O que o guia traz sobre a terra

Ford, que estava sentado num canto da cabine, cantarolando, olhou para Arthur. A parte da viagem em que a nave só se deslocava no espaço sempre lhe parecera muito chata.
-Que foi? perguntou ele
-Se você está fazendo pesquisa pra esse livro e se você esteve na Terra, então
você deve ter algum material sobre a Terra.
- É, deu pra aumentar um pouco o verbete original, sim.
- Deixe-me ver o que estava nessa edição, tenho que ver.
- Está bem!
Estendeu o livro a Arthur de novo. Arthur segurou o livro, tentando
fazer com que suas mãos parassem de tremer. Apertou o botão da página que o interessava. A tela iluminou-se, piscou e exibiu uma página. Arthur ficou olhando para ela.
- Não tem nadai. exclamou.
Ford olhou por cima do ombro de Arthur.
- Tem sim. Olhe lá embaixo, logo abaixo de T. Eccentrica Gallumbits, a prostituta de três seios de Eroticon 6.
Arthur seguiu com o olhar o dedo de Ford e viu para onde ele apontava. Por um momento, ficou sem entender; de repente, sua mente quase explodiu.
-O quê? Inofensiva? Só diz isso, mais nada? Inofensiva!
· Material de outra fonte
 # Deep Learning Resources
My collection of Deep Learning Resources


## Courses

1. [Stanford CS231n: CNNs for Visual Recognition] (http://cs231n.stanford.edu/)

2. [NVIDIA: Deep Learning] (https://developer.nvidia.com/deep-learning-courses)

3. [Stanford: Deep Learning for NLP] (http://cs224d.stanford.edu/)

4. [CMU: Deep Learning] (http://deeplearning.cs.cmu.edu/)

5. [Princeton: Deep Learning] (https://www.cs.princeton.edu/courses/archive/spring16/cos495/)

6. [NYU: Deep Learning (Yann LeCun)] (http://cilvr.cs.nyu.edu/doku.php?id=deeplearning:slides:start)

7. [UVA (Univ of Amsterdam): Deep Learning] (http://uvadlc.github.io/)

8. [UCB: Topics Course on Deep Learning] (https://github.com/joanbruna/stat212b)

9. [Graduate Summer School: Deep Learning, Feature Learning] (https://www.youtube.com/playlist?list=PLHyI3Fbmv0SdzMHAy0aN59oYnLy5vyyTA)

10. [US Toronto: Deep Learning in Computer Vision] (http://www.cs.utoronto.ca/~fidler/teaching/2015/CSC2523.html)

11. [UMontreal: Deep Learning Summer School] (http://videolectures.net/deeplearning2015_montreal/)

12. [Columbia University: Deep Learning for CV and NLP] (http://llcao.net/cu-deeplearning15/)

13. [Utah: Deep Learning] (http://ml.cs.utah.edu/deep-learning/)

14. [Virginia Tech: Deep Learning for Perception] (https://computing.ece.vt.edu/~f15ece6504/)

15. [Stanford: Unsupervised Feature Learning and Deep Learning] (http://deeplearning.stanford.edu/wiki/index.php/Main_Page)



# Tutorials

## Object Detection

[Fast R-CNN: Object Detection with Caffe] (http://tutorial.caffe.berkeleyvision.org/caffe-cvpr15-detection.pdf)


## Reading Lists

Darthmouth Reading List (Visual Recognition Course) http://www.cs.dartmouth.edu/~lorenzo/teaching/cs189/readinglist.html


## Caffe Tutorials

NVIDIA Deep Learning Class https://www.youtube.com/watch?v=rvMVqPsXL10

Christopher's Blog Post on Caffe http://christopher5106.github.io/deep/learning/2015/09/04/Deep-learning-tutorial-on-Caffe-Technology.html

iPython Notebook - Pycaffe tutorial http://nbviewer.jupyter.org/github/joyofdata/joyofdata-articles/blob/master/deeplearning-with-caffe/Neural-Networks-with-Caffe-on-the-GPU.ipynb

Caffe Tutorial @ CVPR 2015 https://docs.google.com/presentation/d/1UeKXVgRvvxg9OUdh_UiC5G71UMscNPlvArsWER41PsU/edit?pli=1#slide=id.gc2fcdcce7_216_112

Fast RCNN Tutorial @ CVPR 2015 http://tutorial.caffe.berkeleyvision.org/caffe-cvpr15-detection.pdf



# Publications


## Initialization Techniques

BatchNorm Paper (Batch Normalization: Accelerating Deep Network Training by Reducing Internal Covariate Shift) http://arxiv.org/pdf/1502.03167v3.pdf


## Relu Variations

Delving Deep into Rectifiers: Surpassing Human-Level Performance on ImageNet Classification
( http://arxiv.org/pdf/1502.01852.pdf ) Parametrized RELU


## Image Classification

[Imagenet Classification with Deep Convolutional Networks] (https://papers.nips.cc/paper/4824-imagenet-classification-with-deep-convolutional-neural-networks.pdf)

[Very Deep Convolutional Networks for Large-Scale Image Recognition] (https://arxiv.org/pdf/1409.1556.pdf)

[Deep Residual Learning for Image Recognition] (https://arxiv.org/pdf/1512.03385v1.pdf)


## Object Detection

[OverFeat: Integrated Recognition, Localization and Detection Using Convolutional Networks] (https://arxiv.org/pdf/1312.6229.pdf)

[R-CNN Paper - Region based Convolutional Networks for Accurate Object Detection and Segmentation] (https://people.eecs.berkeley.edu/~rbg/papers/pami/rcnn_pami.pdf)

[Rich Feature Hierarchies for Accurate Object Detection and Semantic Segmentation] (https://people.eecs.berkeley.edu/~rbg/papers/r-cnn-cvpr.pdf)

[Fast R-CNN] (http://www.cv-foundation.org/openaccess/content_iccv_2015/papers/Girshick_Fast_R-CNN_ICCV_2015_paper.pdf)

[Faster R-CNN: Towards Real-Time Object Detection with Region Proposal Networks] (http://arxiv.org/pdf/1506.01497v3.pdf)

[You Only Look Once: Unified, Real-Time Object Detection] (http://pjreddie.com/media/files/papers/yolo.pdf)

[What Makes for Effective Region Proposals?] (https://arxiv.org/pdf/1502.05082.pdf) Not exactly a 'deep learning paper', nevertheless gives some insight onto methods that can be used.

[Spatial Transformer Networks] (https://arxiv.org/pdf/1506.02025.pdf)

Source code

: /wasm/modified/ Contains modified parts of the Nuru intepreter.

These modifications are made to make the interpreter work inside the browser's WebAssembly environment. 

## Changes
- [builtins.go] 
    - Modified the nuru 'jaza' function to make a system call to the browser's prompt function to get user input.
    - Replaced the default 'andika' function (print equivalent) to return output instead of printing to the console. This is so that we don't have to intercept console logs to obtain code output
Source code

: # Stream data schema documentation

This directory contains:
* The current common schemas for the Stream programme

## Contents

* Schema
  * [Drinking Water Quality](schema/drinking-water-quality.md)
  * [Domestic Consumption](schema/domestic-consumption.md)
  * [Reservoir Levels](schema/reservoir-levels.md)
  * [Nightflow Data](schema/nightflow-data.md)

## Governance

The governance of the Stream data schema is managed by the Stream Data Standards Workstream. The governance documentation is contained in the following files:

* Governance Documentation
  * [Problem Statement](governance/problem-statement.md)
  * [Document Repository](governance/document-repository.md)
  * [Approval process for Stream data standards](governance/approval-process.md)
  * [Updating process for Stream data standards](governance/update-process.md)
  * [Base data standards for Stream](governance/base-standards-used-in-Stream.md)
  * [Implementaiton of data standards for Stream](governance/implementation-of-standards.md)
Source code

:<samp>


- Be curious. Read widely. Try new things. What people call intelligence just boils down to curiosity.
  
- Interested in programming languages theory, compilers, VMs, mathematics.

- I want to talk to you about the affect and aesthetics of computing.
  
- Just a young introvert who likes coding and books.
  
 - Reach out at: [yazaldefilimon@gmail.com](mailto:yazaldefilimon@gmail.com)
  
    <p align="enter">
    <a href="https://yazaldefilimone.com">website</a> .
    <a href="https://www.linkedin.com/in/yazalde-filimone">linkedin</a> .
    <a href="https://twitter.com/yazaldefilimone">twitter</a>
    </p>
Uma única palavra!
Ford deu de ombros.
- Bem, tem 100 bilhões de estrelas na Galáxia, e os microprocessadores do livro são limitados. disse ele. -Além disso, ninguém sabia muita coisa a respeito da Terra, é claro.
-Bem, eu espero que você tenha melhorado um pouco essa situação.
-Ah, sim, consegui transmitir um novo verbete pra redação. Tiveram que resumir um pouco, mas de qualquer modo melhorou.
- E o que diz o verbete agora? perguntou Arthur.
-Praticamente inofensiva. disse Ford, com um pigarro, para disfarçar seu constrangimento.
-Praticamente inofensiva! gritou Arthur.

sábado, 7 de novembro de 2009

Ar no vácuo

O Guia do Mochileiro das Galáxias afirma que, com os pulmões cheios de ar, é possível sobreviver no vácuo total por cerca de 30 segundos. Porém afirma também que, sendo o espaço estonteantemente grande do jeito que é, a probabilidade de ser salvo por outra nave durante esse período de 30 segundos é da ordem de uma chance em duas elevado a 276.709.